WCB Information Related To Novel Coronavirus (COVID-19)

Ancillary Medical Report (EC-4 AMR)

It is anticipated that all versions of the C-4 medical billing forms (except the C-4.3) will be replaced by the required XML submission of the CMS-1500 form on July 1, 2021. Learn more about the CMS-1500 Initiative.


This form is to be used to file reports for ancillary medical services such as x-ray, pathology, anesthesia, or diagnostic services by other than the attending provider in workers' compensation, volunteer firefighter's or volunteer ambulance workers' benefit cases.

All reports are to be filed with the Workers' Compensation Board, the workers' compensation insurance carrier, self-insured employer, and if the patient is represented by an attorney or licensed representative, with such representative.

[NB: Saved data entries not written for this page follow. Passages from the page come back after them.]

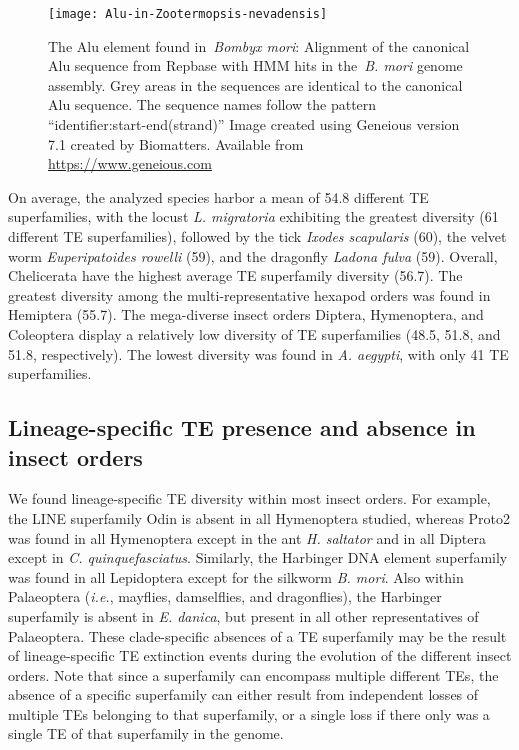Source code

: \begin{figure}[h!]
\begin{center}
\texttt{[image: Alu-in-Zootermopsis-nevadensis]}
\caption[The Alu element found in the \emph{Bombyx mori} genome]{{The
Alu element found in~\emph{Bombyx mori}: Alignment of the canonical Alu
sequence from Repbase with HMM hits in the~\emph{B. mori} genome
assembly. Grey areas in the sequences are identical to the canonical Alu
sequence. The sequence names follow the pattern
``identifier:start-end(strand)'' Image created using Geneious version
7.1 created by Biomatters. Available from \url{https://www.geneious.com}
{\label{fig:alu-alignment}}%
}}
\end{center}
\end{figure}

On average, the analyzed species harbor a mean of 54.8 different TE
superfamilies, with the locust \emph{L. migratoria} exhibiting the
greatest diversity (61 different TE superfamilies), followed by the tick
\emph{Ixodes scapularis} (60), the velvet worm \emph{Euperipatoides
rowelli} (59), and the dragonfly \emph{Ladona fulva} (59). Overall,
Chelicerata have the highest average TE superfamily diversity (56.7).
The greatest diversity among the multi-representative hexapod orders was
found in Hemiptera (55.7). The mega-diverse insect orders Diptera,
Hymenoptera, and Coleoptera display a relatively low diversity of TE
superfamilies (48.5, 51.8, and 51.8, respectively). The lowest diversity
was found in \emph{A. aegypti}, with only 41 TE superfamilies.

\subsection{Lineage-specific TE presence and absence in insect orders}

We found lineage-specific TE diversity within most insect orders. For
example, the LINE superfamily Odin is absent in all Hymenoptera studied,
whereas Proto2 was found in all Hymenoptera except in the ant \emph{H.
saltator} and in all Diptera except in \emph{C. quinquefasciatus}.
Similarly, the Harbinger DNA element superfamily was found in all
Lepidoptera except for the silkworm \emph{B. mori}. Also within
Palaeoptera (\emph{i.e.}, mayflies, damselflies, and dragonflies), the
Harbinger superfamily is absent in \emph{E. danica}, but present in all
other representatives of Palaeoptera. These clade-specific absences of a
TE superfamily may be the result of lineage-specific TE extinction
events during the evolution of the different insect orders. Note that
since a superfamily can encompass multiple different TEs, the absence of
a specific superfamily can either result from independent losses of
multiple TEs belonging to that superfamily, or a single loss if there
only was a single TE of that superfamily in the genome.

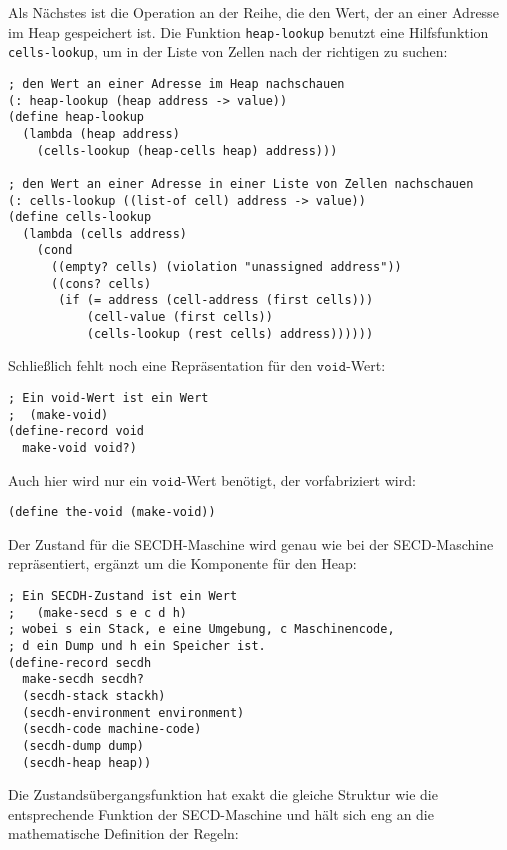 %
Als Nächstes ist die Operation an der Reihe, die den Wert, der an einer
Adresse im Heap gespeichert ist.  Die Funktion \lstinline{heap-lookup} benutzt
eine Hilfsfunktion \lstinline{cells-lookup}, um in der Liste von Zellen
nach der richtigen zu suchen:
%
\begin{lstlisting}
; den Wert an einer Adresse im Heap nachschauen
(: heap-lookup (heap address -> value))
(define heap-lookup
  (lambda (heap address)
    (cells-lookup (heap-cells heap) address)))

; den Wert an einer Adresse in einer Liste von Zellen nachschauen
(: cells-lookup ((list-of cell) address -> value))
(define cells-lookup
  (lambda (cells address)
    (cond
      ((empty? cells) (violation "unassigned address"))
      ((cons? cells)
       (if (= address (cell-address (first cells)))
           (cell-value (first cells))
           (cells-lookup (rest cells) address))))))
\end{lstlisting}
%
Schließlich fehlt noch eine Repräsentation für den $\mathtt{void}$-Wert:
%
\begin{lstlisting}
; Ein void-Wert ist ein Wert
;  (make-void)
(define-record void
  make-void void?)
\end{lstlisting}
%
Auch hier wird nur ein $\mathtt{void}$-Wert benötigt, der 
vorfabriziert wird:
%
\begin{lstlisting}
(define the-void (make-void))
\end{lstlisting}
%
Der Zustand für die SECDH-Maschine wird genau wie bei der
SECD-Maschine repräsentiert, ergänzt um die Komponente für den Heap:
%
\begin{lstlisting}
; Ein SECDH-Zustand ist ein Wert
;   (make-secd s e c d h)
; wobei s ein Stack, e eine Umgebung, c Maschinencode,
; d ein Dump und h ein Speicher ist.
(define-record secdh
  make-secdh secdh?
  (secdh-stack stackh)
  (secdh-environment environment)
  (secdh-code machine-code)
  (secdh-dump dump)
  (secdh-heap heap))
\end{lstlisting}
%
Die Zustandsübergangsfunktion hat exakt die
gleiche Struktur wie die entsprechende Funktion der SECD-Maschine und hält
sich eng an die mathematische Definition der Regeln:
%
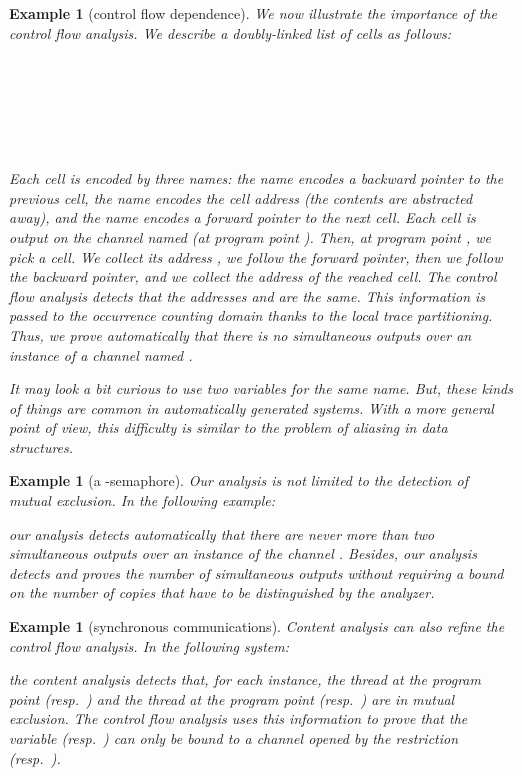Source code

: \documentclass{article}
\newcommand{\boxexample}{}
\newtheorem{example}[thm]{Example}
\newcommand{\pp}[1]{}
\newcommand{\pps}[1]{(at program point \pp{#1})}
\newcommand{\cfalabg}{6}
\newcommand{\synlabb}{2}
\newcommand{\synlabc}{3}
\newcommand{\synlabe}{5}
\newcommand{\synlabf}{6}
\begin{document}
\begin{example}[control flow dependence]
\label{cfahelp}
We now illustrate the importance of the control flow analysis.
We describe a doubly-linked list of cells as follows:

\begin{tabbing}
\=\=\\
\\
\\
\>\\
\>\\ 

\end{tabbing}
Each cell is encoded by three names: the name  encodes a backward pointer to the previous cell, the name  encodes the cell address (the contents are abstracted away), and  the name  encodes a forward pointer to the next cell.
Each cell is output on the channel named  \pps{\cfalabg}. 
Then, at program point , we pick a cell.
We collect its address , we follow the forward pointer, 
then we follow the backward pointer, 
and we collect the address  of the reached cell. 
The control flow analysis \cite{feret:sas2000} detects that the addresses
  and  are the same. This information is passed to the occurrence counting domain thanks to the local trace partitioning. Thus, we prove automatically that there is no simultaneous outputs over an instance of a channel named .

It may look a bit curious to use two variables for the same name. 
But, these kinds of things are common in automatically generated systems. 
With a more general point of view, this difficulty is similar to the problem of aliasing in data structures. \boxexample
\end{example}

{
\begin{example}[a -semaphore]
Our analysis is not limited to the detection of mutual exclusion.
In the following example: 

 our analysis detects automatically that 
there are never more than two simultaneous outputs over an instance of the channel .
Besides, our analysis detects and proves the number of simultaneous outputs without requiring a bound on the number of copies that have to be distinguished by the analyzer. 
\boxexample
\end{example}}

{\begin{example}[synchronous communications]
Content analysis can also refine the control flow analysis.
In the following system:

the content analysis detects that, for each instance, the thread at the program point \pp{\synlabb} (resp.~\pp{\synlabf}) and the thread at the program point \pp{\synlabc} (resp.~\pp{\synlabe}) are in mutual exclusion. 
The control flow analysis uses this information to prove that the variable  (resp.~) can only be bound to a channel opened by the restriction  (resp.~).
\boxexample\end{example}}
\end{document}
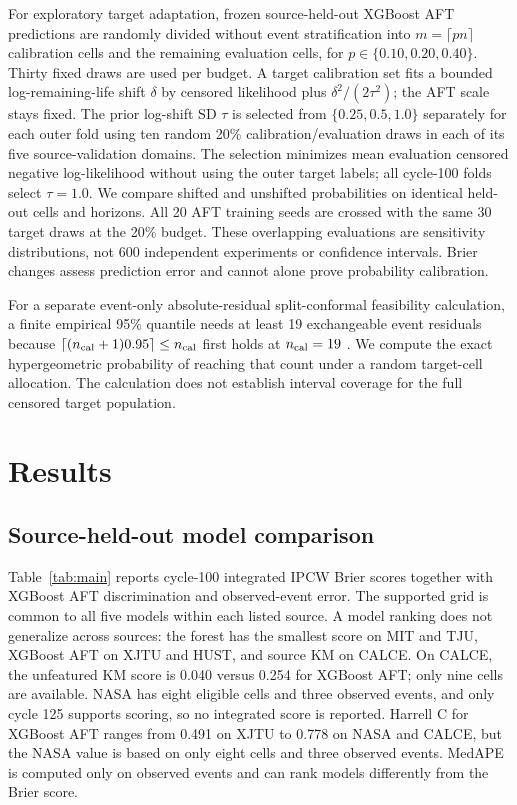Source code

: \documentclass[preprint,12pt]{elsarticle}
\begin{document}
For exploratory target adaptation, frozen source-held-out XGBoost AFT predictions are randomly divided without event stratification into $m=\lceil pn\rceil$ calibration cells and the remaining evaluation cells, for $p\in\{0.10,0.20,0.40\}$. Thirty fixed draws are used per budget. A target calibration set fits a bounded log-remaining-life shift $\delta$ by censored likelihood plus $\delta^2/(2\tau^2)$; the AFT scale stays fixed. The prior log-shift SD $\tau$ is selected from $\{0.25,0.5,1.0\}$ separately for each outer fold using ten random 20\% calibration/evaluation draws in each of its five source-validation domains. The selection minimizes mean evaluation censored negative log-likelihood without using the outer target labels; all cycle-100 folds select $\tau=1.0$. We compare shifted and unshifted probabilities on identical held-out cells and horizons. All 20 AFT training seeds are crossed with the same 30 target draws at the 20\% budget. These overlapping evaluations are sensitivity distributions, not 600 independent experiments or confidence intervals. Brier changes assess prediction error and cannot alone prove probability calibration.

For a separate event-only absolute-residual split-conformal feasibility calculation, a finite empirical 95\% quantile needs at least 19 exchangeable event residuals because $\lceil(n_{\rm cal}+1)0.95\rceil\leq n_{\rm cal}$ first holds at $n_{\rm cal}=19$ \citep{angelopoulos2021}. We compute the exact hypergeometric probability of reaching that count under a random target-cell allocation. The calculation does not establish interval coverage for the full censored target population.

\section{Results}
\subsection{Source-held-out model comparison}
Table~\ref{tab:main} reports cycle-100 integrated IPCW Brier scores together with XGBoost AFT discrimination and observed-event error. The supported grid is common to all five models within each listed source. A model ranking does not generalize across sources: the forest has the smallest score on MIT and TJU, XGBoost AFT on XJTU and HUST, and source KM on CALCE. On CALCE, the unfeatured KM score is 0.040 versus 0.254 for XGBoost AFT; only nine cells are available. NASA has eight eligible cells and three observed events, and only cycle 125 supports scoring, so no integrated score is reported. Harrell C for XGBoost AFT ranges from 0.491 on XJTU to 0.778 on NASA and CALCE, but the NASA value is based on only eight cells and three observed events. MedAPE is computed only on observed events and can rank models differently from the Brier score.
\end{document}
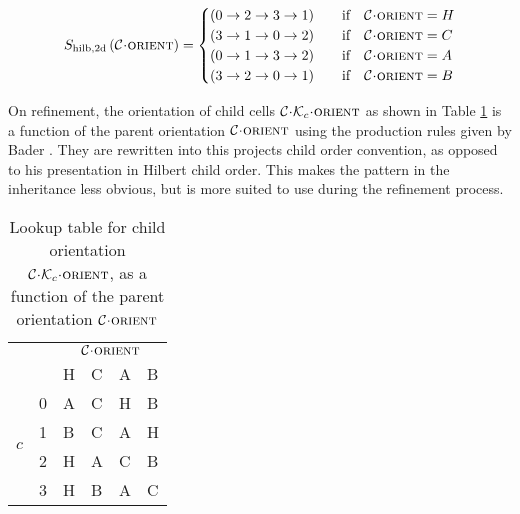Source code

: \documentclass{IIBproject}
\newcommand{\acc}{{\mkern 0.5mu\cdot\mkern 0.5mu}}
\numberwithin{figure}{section}
\begin{document}
        \begin{equation}
            S_{\mathrm{hilb,2d}}\left(\mathcal{C}\acc\textproc{orient}\right) =
            \begin{cases}
                \left( 0 \to 2 \to 3 \to 1\right) & \qif \mathcal{C}\acc\textproc{orient}=H \\
                \left( 3 \to 1 \to 0 \to 2\right) & \qif \mathcal{C}\acc\textproc{orient}=C \\
                \left( 0 \to 1 \to 3 \to 2\right) & \qif \mathcal{C}\acc\textproc{orient}=A \\
                \left( 3 \to 2 \to 0 \to 1\right) & \qif \mathcal{C}\acc\textproc{orient}=B
            \end{cases}
        \end{equation}

        On refinement, the orientation of child cells $\mathcal{C}\acc\mathcal{K}_c\acc\textproc{orient}$ as shown in Table \ref{tab:hilb-Dc} is a function of the parent orientation $\mathcal{C}\acc\textproc{orient}$ using the production rules given by Bader \cite{bader2013}. They are rewritten into this projects child order convention, as opposed to his presentation in Hilbert child order. This makes the pattern in the inheritance less obvious, but is more suited to use during the refinement process.

        \begin{table}[H]
            \centering
            \caption{Lookup table for child orientation $\mathcal{C}\acc\mathcal{K}_c\acc\textproc{orient}$, as a function of the parent orientation $\mathcal{C}\acc\textproc{orient}$}
            \label{tab:hilb-Dc}
            \begin{tabular}{ll|llll}
                                 &   & \multicolumn{4}{c}{$\mathcal{C}\acc\textproc{orient}$} \\
                                 &   & H    & C    & A    & B    \\ \hline
            \multirow{4}{*}{$c$} & 0 & A    & C    & H    & B    \\
                                 & 1 & B    & C    & A    & H    \\
                                 & 2 & H    & A    & C    & B    \\
                                 & 3 & H    & B    & A    & C   
            \end{tabular}
        \end{table}
\end{document}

If the patient is not represented, a copy must be sent to the patient.

If providing treatment and performing an ancillary service, this form should not be used. Report on one of the following forms:

  • 48 HOUR INITIAL REPORT - Prepare and submit Form C-4 or EC-4NARR, complete in all details, within 48 hours after you first render treatment.
  • To report continued treatment, use Form C-4.2 or EC-4NARR. To report permanent impairment, use Form C-4.3.
  • Ophthalmologists use form C-5, self-employed Occupational/Physical Therapists use form OT/PT-4 and Psychologists use form PS-4 for filing reports.


  • Incomplete forms can be saved locally then completed and submitted through the Board's web site at a later time.
  • Template files with standard information (doctor, patient, insurance carrier) can be saved and used as a basis for web submission of future reports.
Sample EC-4 AMR adobe pdf    Please read:Form Instructions

A report for the services provided must be attached. Please read "Attachment Requirements".

Upon successful submission, the health care provider will be provided with a printable PDF version of the form to keep for their records and to be used to send required copies of EC-4 AMR and all attachments to the insurance carrier and to the patient's attorney or licensed representative if he/she has one, if not send a copy to the patient. DO NOT MAIL THIS FORM TO THE BOARD.